|Born:||5 February 1788 (Bury, Lancashire)|
|Died:||2 July 1850 (Whitehall Gardens, London)|
|Education:||Harrow and Christ Church, Oxford.|
|Family:||Peel was the eldest son and the third of 11 children. He was married to Julia Floyd, and had 5 sons and 2 daughters.|
|Age at appointment:||46 years, 308 days and 53 years, 206 days.|
|First entered Parliament:||15 April 1809|
|Maiden Speech:||23 January 1810 seconding the reply to the King’s Speech at the opening of Parliament.|
|Total time as PM:||5 years, 57 days.|
Sir Robert Peel, the Second Baronet, twice Prime Minister, was born in 1788 into the world of Joshua Reynolds, of stage-coaches and highwaymen, and died in 1850 in the age of Darwin, of Punch, railway excursions, trade unions and income-tax.
He is remembered for many notable Acts of Parliament and policies, such as the founding of the Metropolitan Police in 1829 and in the same year, Catholic Emancipation. In 1834, he issued the first party political manifesto, known as the “Tamworth Manifesto”. This accepted the Reform Act of 1832, thus establishing the precedent that a new party in power accepts its predecessors’ legislation. In his great administration of 1841-1846, he repealed the Corn Laws, which enabled the growing working class to enjoy cheaper food. This almost certainly lead to the relative social stability of the UK in the 19th century compared to the continental power and the United States of America.

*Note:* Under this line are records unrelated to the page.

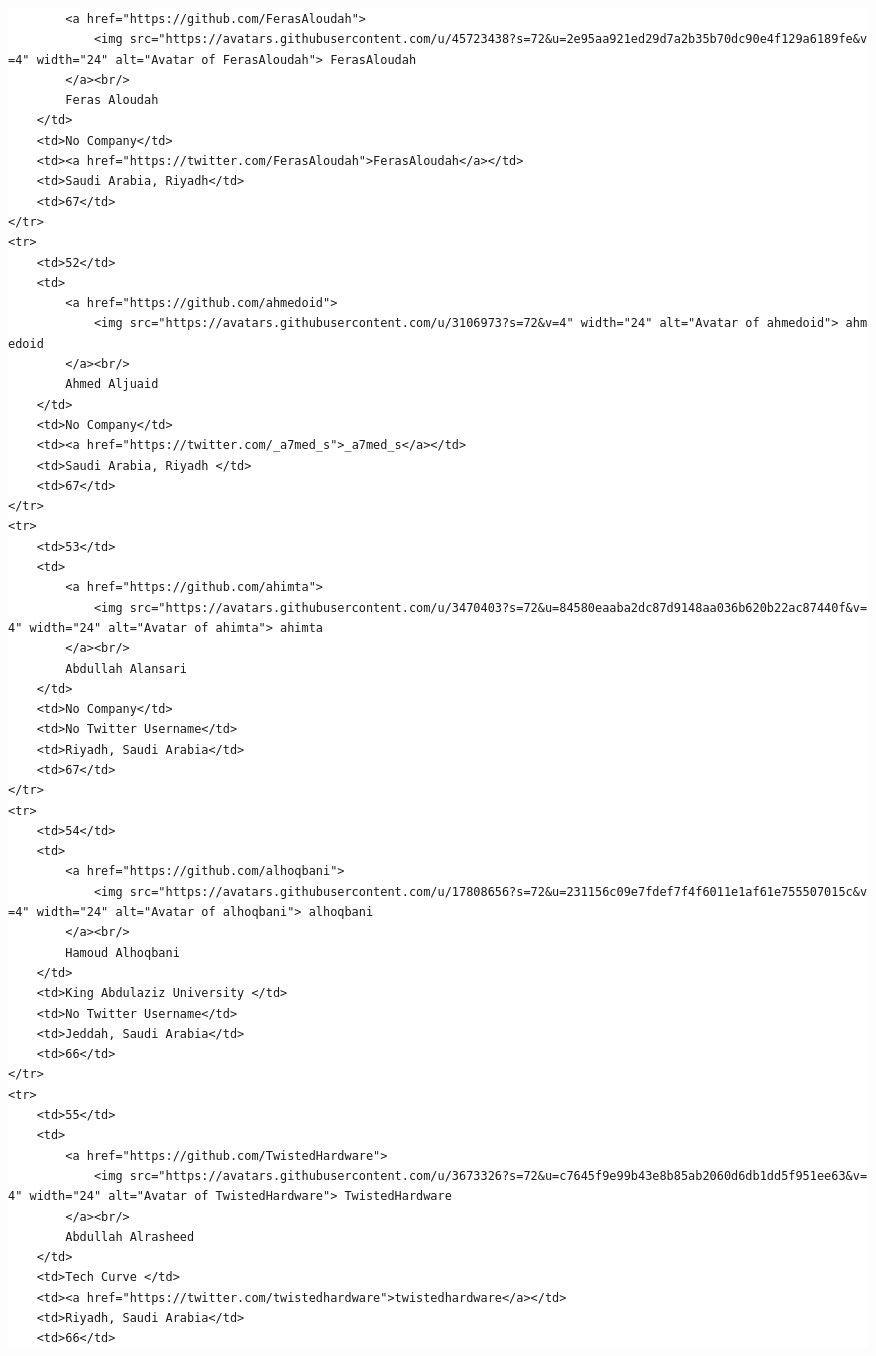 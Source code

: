 			<a href="https://github.com/FerasAloudah">
				<img src="https://avatars.githubusercontent.com/u/45723438?s=72&u=2e95aa921ed29d7a2b35b70dc90e4f129a6189fe&v=4" width="24" alt="Avatar of FerasAloudah"> FerasAloudah
			</a><br/>
			Feras Aloudah
		</td>
		<td>No Company</td>
		<td><a href="https://twitter.com/FerasAloudah">FerasAloudah</a></td>
		<td>Saudi Arabia, Riyadh</td>
		<td>67</td>
	</tr>
	<tr>
		<td>52</td>
		<td>
			<a href="https://github.com/ahmedoid">
				<img src="https://avatars.githubusercontent.com/u/3106973?s=72&v=4" width="24" alt="Avatar of ahmedoid"> ahmedoid
			</a><br/>
			Ahmed Aljuaid
		</td>
		<td>No Company</td>
		<td><a href="https://twitter.com/_a7med_s">_a7med_s</a></td>
		<td>Saudi Arabia, Riyadh </td>
		<td>67</td>
	</tr>
	<tr>
		<td>53</td>
		<td>
			<a href="https://github.com/ahimta">
				<img src="https://avatars.githubusercontent.com/u/3470403?s=72&u=84580eaaba2dc87d9148aa036b620b22ac87440f&v=4" width="24" alt="Avatar of ahimta"> ahimta
			</a><br/>
			Abdullah Alansari
		</td>
		<td>No Company</td>
		<td>No Twitter Username</td>
		<td>Riyadh, Saudi Arabia</td>
		<td>67</td>
	</tr>
	<tr>
		<td>54</td>
		<td>
			<a href="https://github.com/alhoqbani">
				<img src="https://avatars.githubusercontent.com/u/17808656?s=72&u=231156c09e7fdef7f4f6011e1af61e755507015c&v=4" width="24" alt="Avatar of alhoqbani"> alhoqbani
			</a><br/>
			Hamoud Alhoqbani
		</td>
		<td>King Abdulaziz University </td>
		<td>No Twitter Username</td>
		<td>Jeddah, Saudi Arabia</td>
		<td>66</td>
	</tr>
	<tr>
		<td>55</td>
		<td>
			<a href="https://github.com/TwistedHardware">
				<img src="https://avatars.githubusercontent.com/u/3673326?s=72&u=c7645f9e99b43e8b85ab2060d6db1dd5f951ee63&v=4" width="24" alt="Avatar of TwistedHardware"> TwistedHardware
			</a><br/>
			Abdullah Alrasheed
		</td>
		<td>Tech Curve </td>
		<td><a href="https://twitter.com/twistedhardware">twistedhardware</a></td>
		<td>Riyadh, Saudi Arabia</td>
		<td>66</td>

He is remembered in our daily life by policemen being called “Bobbies”, a nickname for the new police in London in 1829, which has stuck.
His statue stands in the Market Place at Tamworth, the town that both he, his father and his son represented in Parliament.

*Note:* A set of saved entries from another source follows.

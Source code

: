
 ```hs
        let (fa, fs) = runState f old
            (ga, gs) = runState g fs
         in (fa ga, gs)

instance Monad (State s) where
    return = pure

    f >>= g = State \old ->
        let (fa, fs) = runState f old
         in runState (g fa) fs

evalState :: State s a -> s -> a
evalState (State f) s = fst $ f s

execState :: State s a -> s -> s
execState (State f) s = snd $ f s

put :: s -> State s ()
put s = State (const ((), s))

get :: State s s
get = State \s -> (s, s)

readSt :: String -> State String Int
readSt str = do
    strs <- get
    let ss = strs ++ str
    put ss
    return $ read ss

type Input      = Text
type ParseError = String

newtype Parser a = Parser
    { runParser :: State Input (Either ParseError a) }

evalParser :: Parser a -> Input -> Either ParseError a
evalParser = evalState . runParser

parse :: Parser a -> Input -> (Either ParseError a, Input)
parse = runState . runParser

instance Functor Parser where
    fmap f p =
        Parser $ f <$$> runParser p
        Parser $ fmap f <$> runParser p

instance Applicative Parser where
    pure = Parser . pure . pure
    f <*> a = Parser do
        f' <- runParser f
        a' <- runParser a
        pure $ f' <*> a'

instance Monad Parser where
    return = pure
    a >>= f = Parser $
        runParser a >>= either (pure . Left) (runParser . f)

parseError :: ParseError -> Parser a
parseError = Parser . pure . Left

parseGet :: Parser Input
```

The Peel Family originated in Yorkshire and moved to Lancashire, where they had farming and textile interests and where they did so much to found the great Lancashire calico-printing trade. In the 1790’s the father of Sir Robert migrated south to Staffordshire where he acquired the Manor of Drayton and realised his ambitions to achieve “rank and consequence” in society, first entering Parliament as the Member for Tamworth in 1790 and earning his baronetcy in 1800.
Drayton Manor was built for the Prime Minister by Robert Smirke, the fashionable architect, and William Gilpin, the great landscape gardener of that time, and it was in the little parish church at Drayton that Sir Robert was buried following a fall from his horse on Constitution Hill, London. There were six baronets, all named Sir Robert Peel, until the direct line ended in 1942. The title transferred to a younger branch of the family and the present Earl Peel is the third Earl, fourth Viscount and eighth Baronet.